Prof. Dr.-Ing. Wolfgang Elmendorf

Prof. Dr.-Ing. Wolfgang Elmendorf heads the laboratory for flow machines at Heilbronn University. His work centers around the development of fan test stands, experimental fluid dynamic analyses, theoretical fluid dynamics calculations, and the optimization of fluid flow systems.

For example, there are many fans in which the blades are not spaced evenly for aeroacoustic reasons. That has no effect on the air performance. So if I’m interested in ventilation results in a computation, I can also space the blades evenly. But if I’m interested in aeroacoustic results, then I have to take the complexity into account. The hard and fast rule is: A fan never works alone. It’s always in an environment. To assess the true operating behavior, I need to know the characteristics of both the fan and the system.

And then come results that are close to reality?

It may happen that not all factors can be taken into account in a computation. But these shortcomings can also arise in measurements since you can’t always make a one-to-one simulation of the original customer situation. If the customer wants to know the exact behavior, the only way to do so is usually to test the fan in the device.

The experimental setup for every measurement has to be clearly defined and documented.“

In cooperation with the customer, the operating behavior in a special installation situation can be predicted very reliably in this way. But it can be computed only with an unreasonable amount of effort.

What is better, measuring or computing?

Both together! In some fields, you can make better progress with measurements and in others with computation. For example, better computing methods allow for faster product cycles. The reliability of modern computational methods is outstanding and continues to improve. But without validation from measurements they aren’t productive. And at the latest, the customer will demand this verification.

What should one watch out for when comparing measurements and computations?

With a computation you will not exactly match the measurement. Often you’ll systematically over- or underestimate parameters such as pressure increase or efficiency — and then notice that the results only undergo a parallel shift. So if I achieve improvements in the computation by changing geometric parameters, I can transfer those one-to-one to the measurements. In this way, computation can identify factors I can use to make improvements — much faster than with measurements.

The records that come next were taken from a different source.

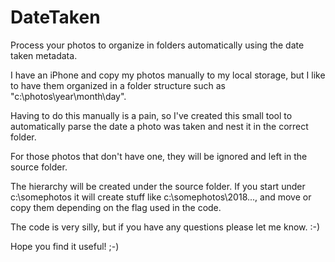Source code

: # DateTaken
Process your photos to organize in folders automatically using the date taken metadata.

I have an iPhone and copy my photos manually to my local storage, but I like to have them organized in a folder structure such as "c:\photos\year\month\day".

Having to do this manually is a pain, so I've created this small tool to automatically parse the date a photo was taken and nest it in the correct folder.

For those photos that don't have one, they will be ignored and left in the source folder.

The hierarchy will be created under the source folder. If you start under c:\somephotos it will create stuff like c:\somephotos\2018\..., and move or copy them depending on the flag used in the code.

The code is very silly, but if you have any questions please let me know. :-)

Hope you find it useful! ;-)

How much can such results improve the efficiency of equipment?

In ventilation applications, aerodynamic optimization plays a crucial role. There is still potential for improvement here, even though it’s getting smaller all the time. You have to focus on the efficiency chain. The impeller is a major factor, but all the other components play a role as well. The impeller can be viewed in terms of various physical causes of efficiency losses such as friction and static pressure. The efficiency can be increased simply by improving the inlet nozzle or the outlet area, with effects on both the aerodynamic performance and on the aeroacoustic side. Geometric details also offer potential. However, the result of an analysis can sometimes be that it’s impossible to make full use of the aerodynamic potential, for example because of required space limitations.

Do analysis methods also offer potential?

Mathematical optimization strategies are being applied with increasing frequency. They involve taking the results of fluid dynamics calculations and using mathematical methods to derive the optimum configuration of the parameters. That’s very laborious since it’s a multi-variable problem. And such methods typically also require validation by experiment in the end.

How important are measurement results to customers?

The customer needs the measurements but also needs help in interpreting and implementing them. It has to be a matter of course for manufacturers to provide clarification in their statements by means of standards-compliant recording of measured quantities and clear identification of parameters. Open dealings between the parties are called for. Customers have be clear about what they want. That sounds simple but is actually astoundingly complicated because when they design their products, customers often don’t know the requirements of their own customers yet.